Reading through the documentation (http://snappydatainc.github.io/snappydata/streamingWithSQL/) and had a question about this item:
"Reduced shuffling through co-partitioning: With SnappyData, the partitioning key used by the input queue (e.g., for Kafka sources), the stream processor and the underlying store can all be the same. This dramatically reduces the need to shuffle records."
If we are using Kafka and partition our data in a topic using a key (single value). Is it possible to map this single key from kafka to multiple partition keys identified in the snappy table?
Is there a hash of some sort to turn multiple keys into a single key?
The benefit of reduced shuffling seems significant and trying to understand the best practice here.
thanks!
With DirectKafka stream, each partition pulls the data from own designated topic. If no partitioning is specified for the storage table, then each DirectKafka partition will put only to local storage buckets and then everything will line up well without requiring anything extra. The only thing to take care of is enough number of topics (thus partitions) for better concurrency -- ideally at least as many as total number of processor cores in the cluster so all cores are busy.
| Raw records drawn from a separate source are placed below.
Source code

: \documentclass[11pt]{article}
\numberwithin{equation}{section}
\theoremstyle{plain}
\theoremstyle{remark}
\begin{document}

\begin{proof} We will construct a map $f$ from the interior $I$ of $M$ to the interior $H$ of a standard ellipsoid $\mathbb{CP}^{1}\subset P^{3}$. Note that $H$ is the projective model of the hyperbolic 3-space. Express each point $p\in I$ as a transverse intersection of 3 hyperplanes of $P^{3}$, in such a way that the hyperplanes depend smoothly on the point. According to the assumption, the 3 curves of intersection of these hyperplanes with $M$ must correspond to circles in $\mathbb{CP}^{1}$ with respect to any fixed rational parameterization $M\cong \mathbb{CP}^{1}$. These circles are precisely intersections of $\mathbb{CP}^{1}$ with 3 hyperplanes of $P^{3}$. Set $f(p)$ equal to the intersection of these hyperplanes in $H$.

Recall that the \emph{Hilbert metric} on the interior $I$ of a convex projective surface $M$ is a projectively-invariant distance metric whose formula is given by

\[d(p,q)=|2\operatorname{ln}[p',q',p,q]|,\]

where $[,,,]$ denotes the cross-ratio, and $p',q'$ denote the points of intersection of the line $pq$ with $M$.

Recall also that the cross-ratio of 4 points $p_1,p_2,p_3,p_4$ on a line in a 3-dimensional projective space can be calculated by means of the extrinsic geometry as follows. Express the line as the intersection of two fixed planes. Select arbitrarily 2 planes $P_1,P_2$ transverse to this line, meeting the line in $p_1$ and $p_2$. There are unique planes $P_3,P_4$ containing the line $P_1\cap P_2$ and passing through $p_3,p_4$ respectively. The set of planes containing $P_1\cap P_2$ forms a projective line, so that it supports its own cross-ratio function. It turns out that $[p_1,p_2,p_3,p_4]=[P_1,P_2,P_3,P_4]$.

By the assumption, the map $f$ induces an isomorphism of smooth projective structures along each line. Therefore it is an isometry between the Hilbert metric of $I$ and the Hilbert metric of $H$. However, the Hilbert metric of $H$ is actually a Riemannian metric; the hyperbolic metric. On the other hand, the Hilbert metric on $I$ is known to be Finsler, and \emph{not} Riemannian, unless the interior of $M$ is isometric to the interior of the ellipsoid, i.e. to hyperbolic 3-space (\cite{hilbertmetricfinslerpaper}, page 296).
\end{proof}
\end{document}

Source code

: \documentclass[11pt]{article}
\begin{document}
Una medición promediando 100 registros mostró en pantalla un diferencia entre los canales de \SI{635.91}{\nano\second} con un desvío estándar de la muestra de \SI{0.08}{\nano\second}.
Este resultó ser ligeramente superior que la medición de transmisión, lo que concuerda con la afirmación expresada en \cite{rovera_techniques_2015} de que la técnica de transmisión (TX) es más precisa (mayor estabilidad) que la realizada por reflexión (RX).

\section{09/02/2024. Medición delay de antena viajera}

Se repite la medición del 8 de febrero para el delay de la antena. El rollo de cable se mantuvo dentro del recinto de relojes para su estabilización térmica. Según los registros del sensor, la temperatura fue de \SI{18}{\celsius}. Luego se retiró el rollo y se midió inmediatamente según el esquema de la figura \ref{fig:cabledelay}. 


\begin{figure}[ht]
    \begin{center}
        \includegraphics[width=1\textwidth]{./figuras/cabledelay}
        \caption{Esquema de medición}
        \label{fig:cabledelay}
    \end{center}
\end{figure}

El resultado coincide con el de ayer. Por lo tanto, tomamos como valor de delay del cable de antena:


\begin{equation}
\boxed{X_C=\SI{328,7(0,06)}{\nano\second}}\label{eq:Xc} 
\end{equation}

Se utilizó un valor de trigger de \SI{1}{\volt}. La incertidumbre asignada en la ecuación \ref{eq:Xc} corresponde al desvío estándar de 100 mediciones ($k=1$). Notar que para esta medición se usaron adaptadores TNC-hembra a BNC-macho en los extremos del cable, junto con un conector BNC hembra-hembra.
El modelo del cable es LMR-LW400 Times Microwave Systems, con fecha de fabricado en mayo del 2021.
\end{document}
When partitioning storage tables explicitly, SnappyData's store has been adjusted to use the same hashing as Spark's HashPartitioning (for "PARTITION_BY" option of both column and row tables) since that is the one used at Catalyst SQL execution layer. So execution and storage are always collocated. However, aligning that with ingestion from DirectKafka partitions will require some manual work (align kafka topic partitioning with HashPartitioning, then having the preferred locations for each DirectKafka partition match the storage). Will be simplified in coming releases.